While the plans have been given the go-ahead by E&I and do not need to be voted on by the States, the committee will need to officially announce it has approved the plans to the assembly during a future States meeting.
At that point, a motion could be lodged to annul the "Statutory Instrument" which would officially see the changes set in stone.
According to the Vale Douzaine, four of the parish's Deputies, Mary Lowe, Matt Fallaize, Neil Inder and Laurie Queripel have faced a number of concerns over the changes, and although none of them have yet come forward to say they will lead the move, it was suggested they may try to block it.
Pictured: A news report on the Vale Parish website said the deputies had confirmed they intended to try and overturn E&I's plans.
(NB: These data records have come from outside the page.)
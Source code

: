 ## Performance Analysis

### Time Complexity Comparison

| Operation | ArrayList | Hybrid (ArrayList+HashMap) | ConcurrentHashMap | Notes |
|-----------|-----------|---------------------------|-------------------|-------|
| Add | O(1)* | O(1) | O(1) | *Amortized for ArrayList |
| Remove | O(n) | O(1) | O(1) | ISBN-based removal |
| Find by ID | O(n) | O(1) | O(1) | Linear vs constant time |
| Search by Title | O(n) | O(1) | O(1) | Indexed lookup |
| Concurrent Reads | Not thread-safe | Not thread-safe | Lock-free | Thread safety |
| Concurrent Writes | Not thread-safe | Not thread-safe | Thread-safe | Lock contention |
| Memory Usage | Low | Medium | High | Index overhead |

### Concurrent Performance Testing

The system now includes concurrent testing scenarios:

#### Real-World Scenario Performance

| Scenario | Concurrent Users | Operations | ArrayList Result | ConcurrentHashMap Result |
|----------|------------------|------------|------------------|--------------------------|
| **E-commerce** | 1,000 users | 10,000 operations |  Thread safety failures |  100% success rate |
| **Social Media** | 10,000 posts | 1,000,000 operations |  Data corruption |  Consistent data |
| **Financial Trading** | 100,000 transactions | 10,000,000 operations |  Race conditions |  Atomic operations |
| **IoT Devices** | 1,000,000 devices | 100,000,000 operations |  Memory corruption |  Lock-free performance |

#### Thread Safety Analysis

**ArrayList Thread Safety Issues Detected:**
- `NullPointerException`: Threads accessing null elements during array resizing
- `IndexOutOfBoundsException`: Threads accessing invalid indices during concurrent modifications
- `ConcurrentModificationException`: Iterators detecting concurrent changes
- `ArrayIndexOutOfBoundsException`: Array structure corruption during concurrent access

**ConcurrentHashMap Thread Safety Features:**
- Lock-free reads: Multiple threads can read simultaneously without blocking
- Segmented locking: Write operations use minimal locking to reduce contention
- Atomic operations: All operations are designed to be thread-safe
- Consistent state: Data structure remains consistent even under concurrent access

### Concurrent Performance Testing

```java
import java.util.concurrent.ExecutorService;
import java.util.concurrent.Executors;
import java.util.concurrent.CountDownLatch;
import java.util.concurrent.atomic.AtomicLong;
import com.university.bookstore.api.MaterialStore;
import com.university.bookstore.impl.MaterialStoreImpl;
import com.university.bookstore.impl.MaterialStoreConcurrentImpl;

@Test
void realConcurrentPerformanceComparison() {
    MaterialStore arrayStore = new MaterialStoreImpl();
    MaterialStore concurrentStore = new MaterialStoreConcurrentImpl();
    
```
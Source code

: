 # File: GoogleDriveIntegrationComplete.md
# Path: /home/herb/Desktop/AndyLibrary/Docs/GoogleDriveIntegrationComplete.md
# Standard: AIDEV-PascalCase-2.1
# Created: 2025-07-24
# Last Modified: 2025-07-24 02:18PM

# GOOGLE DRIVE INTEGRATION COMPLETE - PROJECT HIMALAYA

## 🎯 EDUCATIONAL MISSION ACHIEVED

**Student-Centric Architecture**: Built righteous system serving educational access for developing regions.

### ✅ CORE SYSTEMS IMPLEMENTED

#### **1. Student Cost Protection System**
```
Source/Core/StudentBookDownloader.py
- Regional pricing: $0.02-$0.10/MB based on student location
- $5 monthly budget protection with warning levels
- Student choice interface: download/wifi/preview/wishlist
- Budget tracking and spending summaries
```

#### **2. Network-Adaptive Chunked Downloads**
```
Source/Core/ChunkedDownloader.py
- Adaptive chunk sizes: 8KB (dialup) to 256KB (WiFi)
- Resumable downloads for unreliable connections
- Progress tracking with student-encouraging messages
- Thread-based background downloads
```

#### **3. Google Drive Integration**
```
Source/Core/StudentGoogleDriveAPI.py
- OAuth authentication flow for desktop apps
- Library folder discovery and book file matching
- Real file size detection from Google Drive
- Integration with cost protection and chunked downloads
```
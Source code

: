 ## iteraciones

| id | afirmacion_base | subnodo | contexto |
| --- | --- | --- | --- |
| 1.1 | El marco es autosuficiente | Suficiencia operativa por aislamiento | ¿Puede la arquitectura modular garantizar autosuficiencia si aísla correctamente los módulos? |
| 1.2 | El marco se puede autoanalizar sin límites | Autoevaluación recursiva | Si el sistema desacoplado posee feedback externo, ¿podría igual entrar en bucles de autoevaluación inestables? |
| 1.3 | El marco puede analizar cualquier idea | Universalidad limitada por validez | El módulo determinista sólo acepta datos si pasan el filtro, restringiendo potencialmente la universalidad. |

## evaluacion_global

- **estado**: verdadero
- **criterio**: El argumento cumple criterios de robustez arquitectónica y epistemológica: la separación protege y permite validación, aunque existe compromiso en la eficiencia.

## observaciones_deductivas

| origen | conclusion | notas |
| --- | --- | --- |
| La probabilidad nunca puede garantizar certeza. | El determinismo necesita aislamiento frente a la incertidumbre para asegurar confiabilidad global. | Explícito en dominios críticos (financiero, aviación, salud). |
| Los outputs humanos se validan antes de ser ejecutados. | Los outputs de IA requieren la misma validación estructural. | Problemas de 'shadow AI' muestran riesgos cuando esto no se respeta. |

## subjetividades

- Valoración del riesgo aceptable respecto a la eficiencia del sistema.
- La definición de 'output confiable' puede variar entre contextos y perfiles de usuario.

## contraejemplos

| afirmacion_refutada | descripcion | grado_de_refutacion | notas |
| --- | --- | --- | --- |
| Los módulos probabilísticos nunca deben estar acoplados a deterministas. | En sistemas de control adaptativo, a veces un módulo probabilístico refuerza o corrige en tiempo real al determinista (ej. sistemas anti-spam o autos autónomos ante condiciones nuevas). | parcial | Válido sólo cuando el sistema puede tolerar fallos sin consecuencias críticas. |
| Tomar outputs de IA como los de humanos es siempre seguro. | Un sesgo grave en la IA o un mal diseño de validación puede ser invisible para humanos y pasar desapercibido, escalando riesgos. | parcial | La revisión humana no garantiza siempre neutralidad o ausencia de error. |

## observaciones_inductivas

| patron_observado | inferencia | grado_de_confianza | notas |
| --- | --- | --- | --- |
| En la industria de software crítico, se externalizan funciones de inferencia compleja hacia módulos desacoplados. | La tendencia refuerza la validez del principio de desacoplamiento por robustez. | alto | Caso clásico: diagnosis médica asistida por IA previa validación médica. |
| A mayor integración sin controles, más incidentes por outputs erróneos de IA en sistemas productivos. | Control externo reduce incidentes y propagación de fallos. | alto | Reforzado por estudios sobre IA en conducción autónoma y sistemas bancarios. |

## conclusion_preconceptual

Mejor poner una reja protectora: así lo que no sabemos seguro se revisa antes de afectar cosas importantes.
These 'rigourous questions' came at the parish's surgery on the weekend - where members of the public get the opportunity to speak directly to deputies. Reportedly, the majority of the feedback was negative towards E&I's decision to go ahead with the speed limit changes. This was announced on Friday, but has been met with vocal criticism online and on social media.
After the surgery, Deputy Lowe, the parish's senior States member, tweeted the following:
lively start at the Vale Deputies Surgery today,no surprises really it was about 25mph decision by E&I ,what are we going to do about it, they asked?The Deputies discussed & decided an amendment to annul the Statutory Instrument when it’s listed in the Billet. E&I will b informed— Deputy Mary Lowe (@DeputyMaryLowe) 29 September 2018
However, Deputy Matt Fallaize said he was not intending to take any motions to the States: "I think I should clarify my position," he said, "I’m not considering taking any motions to the States on the matter of speed limits. I don’t think the whole States’ Assembly is best placed to decide the speed limits of dozens of individual roads."
If any States members did want to stop the new reductions being imposed, they could do so by placing a motion to annul the "statutory instrument" - the official announcement any committee must make to implement a law change. Express also understands E&I have been informed of the decision so it can decide whether it will proceed with the changes or wait until the motion is made in the States.
E&I made the decision to drive through their speed limit changes even despite a public consultation that saw 55% of responses object to the idea. It said the move had the safety of the public in mind, and was not "anti car".
The next step aside from the potential move to block efforts to cut speed limits on 81 roads will be a meeting between E&I, Home Affairs and Law Enforcement to discuss policing the changes. That will happen over the next few weeks. Previously, Home Affairs and Police have said they would struggle to ensure resources are available to cover the new 25mph zones regularly.
Then, E&I said it would start to look at potential reductions on more roads which were highlighted to them during the consultation period.